▶ [What is required] Could you set down the lines from the first line of the entries below through the line with "bianco delle immagini;", exactly and with no pictures?

▶ [Records for the task]
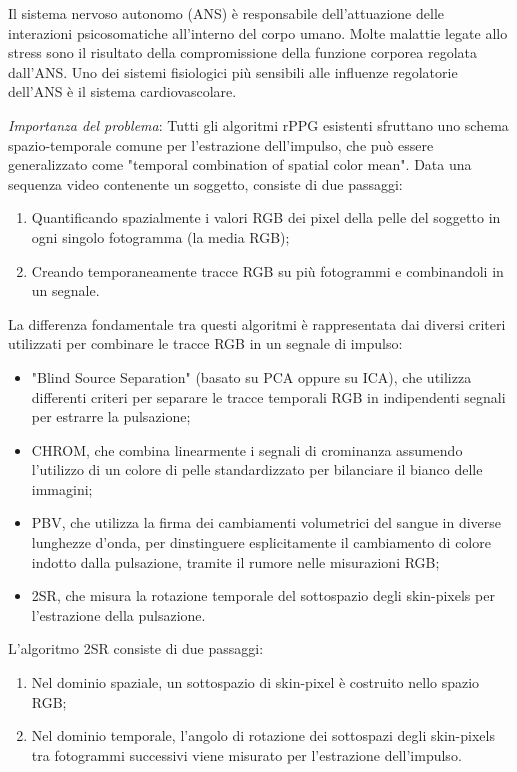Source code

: \documentclass[journal,A4paper,compsoc,epsfig]{IEEEtran}
\begin{document}
    Il sistema nervoso autonomo (ANS) è responsabile dell'attuazione delle interazioni psicosomatiche all'interno del corpo umano.
    Molte malattie legate allo stress sono il risultato della compromissione della funzione corporea regolata dall'ANS.
    Uno dei sistemi fisiologici più sensibili alle influenze regolatorie dell'ANS è il sistema cardiovascolare.

    \emph{Importanza del problema}:
      Tutti gli algoritmi rPPG esistenti sfruttano uno schema spazio-temporale comune per l'estrazione dell'impulso, che può essere generalizzato come "temporal combination of spatial color mean".
      Data una sequenza video contenente un soggetto, consiste di due passaggi:
      \begin{enumerate}
        \item Quantificando spazialmente i valori RGB dei pixel della pelle del soggetto in ogni singolo fotogramma (la media RGB);
        \item Creando temporaneamente tracce RGB su più fotogrammi e combinandoli in un segnale.
      \end{enumerate}
      La differenza fondamentale tra questi algoritmi è rappresentata dai diversi criteri utilizzati per combinare le tracce RGB in un segnale di impulso:
      \begin{itemize}
        \item "Blind Source Separation" (basato su PCA oppure su ICA), che utilizza differenti criteri per separare le tracce temporali RGB in indipendenti segnali per estrarre la pulsazione;
        \item CHROM, che combina linearmente i segnali di crominanza assumendo l'utilizzo di un colore di pelle standardizzato per bilanciare il bianco delle immagini;
        \item PBV, che utilizza la firma dei cambiamenti volumetrici del sangue in diverse lunghezze d'onda, per dinstinguere esplicitamente il cambiamento di colore indotto dalla pulsazione, tramite il rumore nelle misurazioni RGB;
        \item 2SR, che misura la rotazione temporale del sottospazio degli skin-pixels per l'estrazione della pulsazione.
      \end{itemize}
      L'algoritmo 2SR consiste di due passaggi:
      \begin{enumerate}
        \item Nel dominio spaziale, un sottospazio di skin-pixel è costruito nello spazio RGB;
        \item Nel dominio temporale, l'angolo di rotazione dei sottospazi degli skin-pixels tra fotogrammi successivi viene misurato per l'estrazione dell'impulso.
      \end{enumerate}
\end{document}
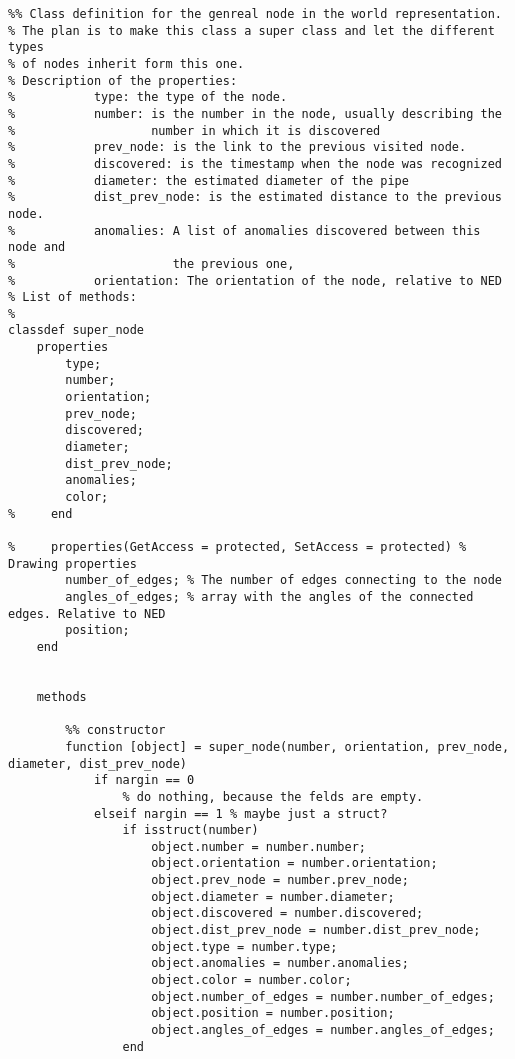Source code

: \begin{lstlisting}
%% Class definition for the genreal node in the world representation. 
% The plan is to make this class a super class and let the different types
% of nodes inherit form this one.
% Description of the properties:
%           type: the type of the node.
%           number: is the number in the node, usually describing the
%                   number in which it is discovered
%           prev_node: is the link to the previous visited node.
%           discovered: is the timestamp when the node was recognized
%           diameter: the estimated diameter of the pipe
%           dist_prev_node: is the estimated distance to the previous node.
%           anomalies: A list of anomalies discovered between this node and
%                      the previous one,
%           orientation: The orientation of the node, relative to NED
% List of methods:
%           
classdef super_node
    properties
        type;
        number;
        orientation;
        prev_node;
        discovered;
        diameter;
        dist_prev_node;
        anomalies;
        color;
%     end
    
%     properties(GetAccess = protected, SetAccess = protected) % Drawing properties
        number_of_edges; % The number of edges connecting to the node
        angles_of_edges; % array with the angles of the connected edges. Relative to NED
        position;
    end
    
    
    methods
        
        %% constructor
        function [object] = super_node(number, orientation, prev_node, diameter, dist_prev_node)
            if nargin == 0 
                % do nothing, because the felds are empty.
            elseif nargin == 1 % maybe just a struct?
                if isstruct(number)
                    object.number = number.number;
                    object.orientation = number.orientation;
                    object.prev_node = number.prev_node;
                    object.diameter = number.diameter;
                    object.discovered = number.discovered;
                    object.dist_prev_node = number.dist_prev_node;
                    object.type = number.type;
                    object.anomalies = number.anomalies;
                    object.color = number.color;
                    object.number_of_edges = number.number_of_edges;
                    object.position = number.position;
                    object.angles_of_edges = number.angles_of_edges;
                end
                    

\end{lstlisting}
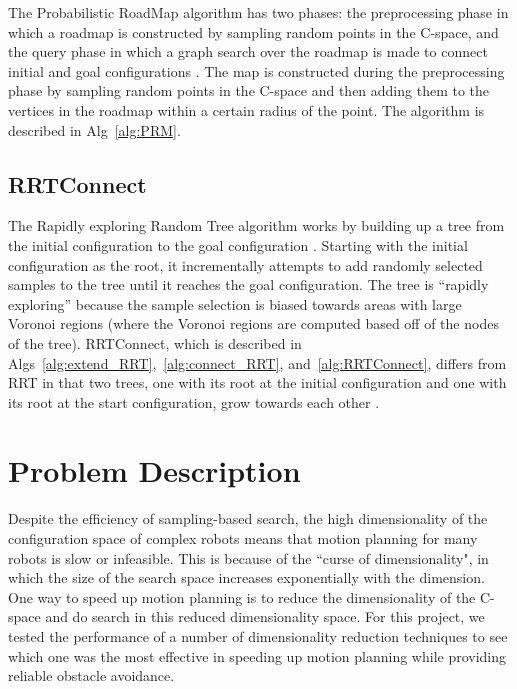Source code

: \documentclass[12pt]{article}
\begin{document}
The Probabilistic RoadMap algorithm has two phases: the preprocessing phase in
which a roadmap is constructed by sampling random points in the C-space, and
the query phase in which a graph search over the roadmap is made to connect
initial and goal configurations \cite{kavraki1996prm}. The map is constructed
during the preprocessing phase by sampling random points in the C-space and
then adding them to the vertices in the roadmap within a certain radius of the
point. The algorithm is described in Alg~\ref{alg:PRM}.

\subsection{RRTConnect}

The Rapidly exploring Random Tree algorithm works by building up a tree from
the initial configuration to the goal configuration \cite{lavalle1998rrt}.
Starting with the initial configuration as the root, it incrementally attempts
to add randomly selected samples to the tree until it reaches the goal
configuration.  The tree is ``rapidly exploring'' because the sample selection
is biased towards areas with large Voronoi regions (where the Voronoi regions
are computed based off of the nodes of the tree). RRTConnect, which is
described in Algs~\ref{alg:extend_RRT},~\ref{alg:connect_RRT},
and~\ref{alg:RRTConnect}, differs from RRT in that two trees, one with its root
at the initial configuration and one with its root at the start configuration,
grow towards each other \cite{kuffner2000rrt}.

\section{Problem Description}

Despite the efficiency of sampling-based search, the high dimensionality of the
configuration space of complex robots means that motion planning for many
robots is slow or infeasible. This is because of the ``curse of dimensionality",
in which the size of the search space increases exponentially with the
dimension. One way to speed up motion planning is to reduce the dimensionality
of the C-space and do search in this reduced dimensionality space. For this
project, we tested the performance of a number of dimensionality reduction
techniques to see which one was the most effective in speeding up motion
planning while providing reliable obstacle avoidance.
\end{document}
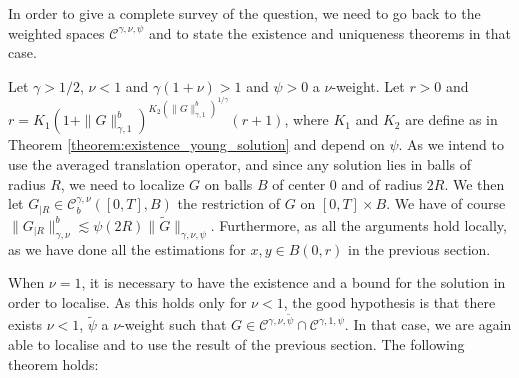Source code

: \documentclass[a4paper,11pt]{article}
\newcommand{\CC}{\mathscr C}
\begin{document}
In order to give a complete survey of the question, we need to go back to the
weighted spaces $\CC^{\gamma , \nu , \psi}$ and to state the  existence and uniqueness
theorems in that case.

Let $\gamma >1/2$, $\nu <1$ and $\gamma ( 1+ \nu ) >1$ and $\psi >0$ a
$\nu$-weight. Let $r>0$ and $r=K_{1} ( 1+ \| G \|_{\gamma ,1}^{b} )^{K_{2} (
\| G \|^{b}_{\gamma ,1} )^{1/ \gamma}} ( r+1 )$, where $K_{1}$ and $K_{2}$ are
define as in Theorem \ref{theorem:existence_young_solution} and depend on
$\psi$. As we intend to use the averaged translation operator, and since any
solution lies in balls of radius $R$, we need to localize $G$ on balls $B$ of
center $0$ and of radius $2R$. We then let $G_{|R} \in \CC^{\gamma , \nu}_{ b}
( [ 0,T ] ,B )$ the restriction of $G$ on $[ 0,T ] \times B$. We have of
course $\| G_{|R} \|^{b}_{\gamma , \nu} \lesssim \psi ( 2R ) \| \tilde{G}
\|_{\gamma , \nu , \psi}$. Furthermore, as all the arguments hold locally, as
we have done all the estimations for $x,y \in B ( 0,r )$ in the previous section.

When $\nu =1$, it is necessary to have the existence and a bound for the
solution in order to localise. As this holds only for $\nu <1$, the good
hypothesis is that there exists $\nu <1$, $\tilde{\psi}$ a $\nu$-weight such
that $G \in \CC^{\gamma , \nu , \tilde{\psi}} \cap \CC^{\gamma ,1, \psi}$. In
that case, we are again able to localise and to use the result of the
previous section. The following theorem holds:
\end{document}
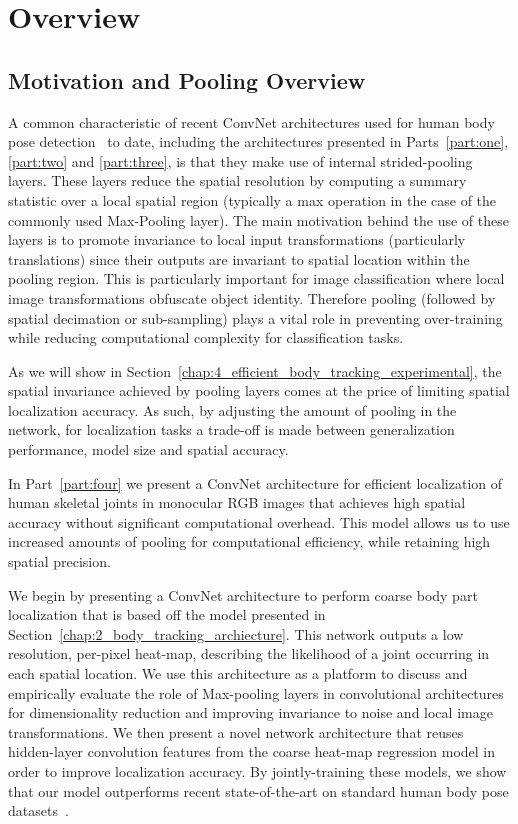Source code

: \chapter{Overview\label{chap:4_efficient_body_tracking_overview}}

\section{Motivation and Pooling Overview}

A common characteristic of recent ConvNet architectures used for human body pose detection~\cite{tompsonnips2014, arjunaccv2014, deeppose, chennips2014} to date, including the architectures presented in Parts~\ref{part:one}, \ref{part:two} and \ref{part:three}, is that they make use of internal strided-pooling layers. These layers reduce the spatial resolution by computing a summary statistic over a local spatial region (typically a max operation in the case of the commonly used Max-Pooling layer). The main motivation behind the use of these layers is to promote invariance to local input transformations (particularly translations) since their outputs are invariant to spatial location within the pooling region. This is particularly important for image classification where local image transformations obfuscate object identity. Therefore pooling (followed by spatial decimation or sub-sampling) plays a vital role in preventing over-training while reducing computational complexity for classification tasks.

As we will show in Section~\ref{chap:4_efficient_body_tracking_experimental}, the spatial invariance achieved by pooling layers comes at the price of limiting spatial localization accuracy. As such, by adjusting the amount of pooling in the network, for localization tasks a trade-off is made between generalization performance, model size and spatial accuracy.

In Part~\ref{part:four} we present a ConvNet architecture for efficient localization of human skeletal joints in monocular RGB images that achieves high spatial accuracy without significant computational overhead. This model allows us to use increased amounts of pooling for computational efficiency, while retaining high spatial precision.

We begin by presenting a ConvNet architecture to perform coarse body part localization that is based off the model presented in Section~\ref{chap:2_body_tracking_archiecture}. This network outputs a low resolution, per-pixel heat-map, describing the likelihood of a joint occurring in each spatial location. We use this architecture as a platform to discuss and empirically evaluate the role of Max-pooling layers in convolutional architectures for dimensionality reduction and improving invariance to noise and local image transformations. We then present a novel network architecture that reuses hidden-layer convolution features from the coarse heat-map regression model in order to improve localization accuracy. By jointly-training these models, we show that our model outperforms recent state-of-the-art on standard human body pose datasets~\cite{andriluka14cvpr, modec}.

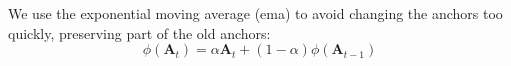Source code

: We use the exponential moving average (ema) to avoid changing the anchors too quickly, preserving part of the old anchors:
\begin{equation}
    \phi (\textbf{A}_t) = \alpha \textbf{A}_t + (1 - \alpha) \phi (\textbf{A}_{t-1})
\end{equation}
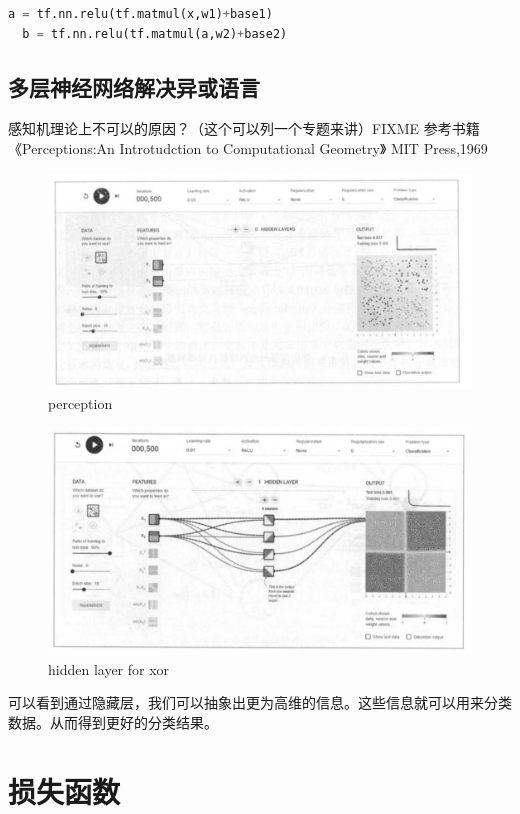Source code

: \documentclass{article}\usepackage{float}\usepackage{listings} \usepackage{braket} \usepackage{amsmath,amssymb} \usepackage{geometry} \usepackage{graphicx} \usepackage{fancyvrb}\usepackage{braket} \usepackage{bm}\usepackage{hyperref} \usepackage{CJKutf8} \geometry{left=0.2cm,right=0.2cm,top=0.2cm,bottom=0.2cm} \renewcommand{\theequation}{\arabic{section}.\arabic{equation}} \renewcommand{\baselinestretch}{1.5}
\begin{document}
\begin{CJK}{UTF8}{gbsn}
\begin{lstlisting}[language=python]
  a = tf.nn.relu(tf.matmul(x,w1)+base1)
  b = tf.nn.relu(tf.matmul(a,w2)+base2)
\end{lstlisting}

\subsection{多层神经网络解决异或语言}
\label{sec:org32c6c09}

感知机理论上不可以的原因？（这个可以列一个专题来讲）FIXME 参考书籍《Perceptions:An Introtudction to Computational Geometry》 MIT Press,1969

\begin{figure}[H]
  \centering
  \includegraphics[width=0.8\linewidth]{perc.png}
  \caption{perception}
  \label{nosome}
\end{figure}

\begin{figure}[H]
  \centering
  \includegraphics[width=0.9\linewidth]{deep.png}
  \caption{hidden layer for xor}
  \label{tdkks1}
\end{figure}

可以看到通过隐藏层，我们可以抽象出更为高维的信息。这些信息就可以用来分类数据。从而得到更好的分类结果。

\section{损失函数}
\label{sec:org8d79a79}


\end{CJK}
\end{document}
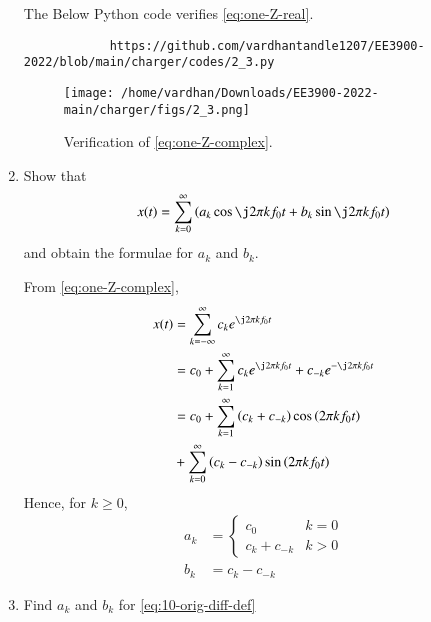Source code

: \documentclass[journal,12pt,twocolumn]{IEEEtran}
\renewcommand\thesection{\arabic{section}}
\begin{document}
\begin{enumerate}[label=\thesection.\arabic*,ref=\thesection.\theenumi]
		\solution The Below Python code verifies \eqref{eq:one-Z-real}.
		\begin{lstlisting}
			https://github.com/vardhantandle1207/EE3900-2022/blob/main/charger/codes/2_3.py
		\end{lstlisting}
		
		\begin{figure}[!ht]
			\texttt{[image: /home/vardhan/Downloads/EE3900-2022-main/charger/figs/2\_3.png]}
			\caption{Verification of \eqref{eq:one-Z-complex}.}
			\label{fig:ver-complex}
		\end{figure}
		
		\item Show that 
		\begin{align}
			x(t) = \sum_{k = 0}^{\infty}\brak{a_k\cos{\j2\pi kf_0 t}+b_k\sin{\j2\pi kf_0 t}}
			\label{eq:one-Z-real}
		\end{align}
		and obtain the formulae for $a_k$ and $b_k$.
		
		\solution From \eqref{eq:one-Z-complex},
		\begin{align}
			x(t) &= \sum_{k = -\infty}^{\infty}c_ke^{\j2\pi kf_0 t} \\
			&= c_0 + \sum_{k = 1}^{\infty}c_ke^{\j2\pi kf_0t} + c_{-k}e^{-\j2\pi kf_0t} \\
			&= c_0 + \sum_{k = 1}^{\infty}\brak{c_k + c_{-k}}\cos\brak{2\pi kf_0t}  \nonumber \\
			&+ \sum_{k = 0}^{\infty}\brak{c_k - c_{-k}}\sin\brak{2\pi kf_0t}
		\end{align}
		Hence, for $k \ge 0$,
		\begin{align}
			a_k &= 
			\begin{cases}
				c_0 & k = 0 \\
				c_k + c_{-k} & k > 0
			\end{cases} \label{eq:ak} \\
			b_k &= c_k - c_{-k}
			\label{eq:bk}
		\end{align}
		\item Find $a_k$ and $b_k$ for 
		\eqref{eq:10-orig-diff-def}
		

\end{enumerate}
\end{document}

▶ [Solution]
Source code

: \documentclass[journal,A4paper,compsoc,epsfig]{IEEEtran}
\begin{document}
    Il sistema nervoso autonomo (ANS) è responsabile dell'attuazione delle interazioni psicosomatiche all'interno del corpo umano.
    Molte malattie legate allo stress sono il risultato della compromissione della funzione corporea regolata dall'ANS.
    Uno dei sistemi fisiologici più sensibili alle influenze regolatorie dell'ANS è il sistema cardiovascolare.

    \emph{Importanza del problema}:
      Tutti gli algoritmi rPPG esistenti sfruttano uno schema spazio-temporale comune per l'estrazione dell'impulso, che può essere generalizzato come "temporal combination of spatial color mean".
      Data una sequenza video contenente un soggetto, consiste di due passaggi:
      \begin{enumerate}
        \item Quantificando spazialmente i valori RGB dei pixel della pelle del soggetto in ogni singolo fotogramma (la media RGB);
        \item Creando temporaneamente tracce RGB su più fotogrammi e combinandoli in un segnale.
      \end{enumerate}
      La differenza fondamentale tra questi algoritmi è rappresentata dai diversi criteri utilizzati per combinare le tracce RGB in un segnale di impulso:
      \begin{itemize}
        \item "Blind Source Separation" (basato su PCA oppure su ICA), che utilizza differenti criteri per separare le tracce temporali RGB in indipendenti segnali per estrarre la pulsazione;
        \item CHROM, che combina linearmente i segnali di crominanza assumendo l'utilizzo di un colore di pelle standardizzato per bilanciare il bianco delle immagini;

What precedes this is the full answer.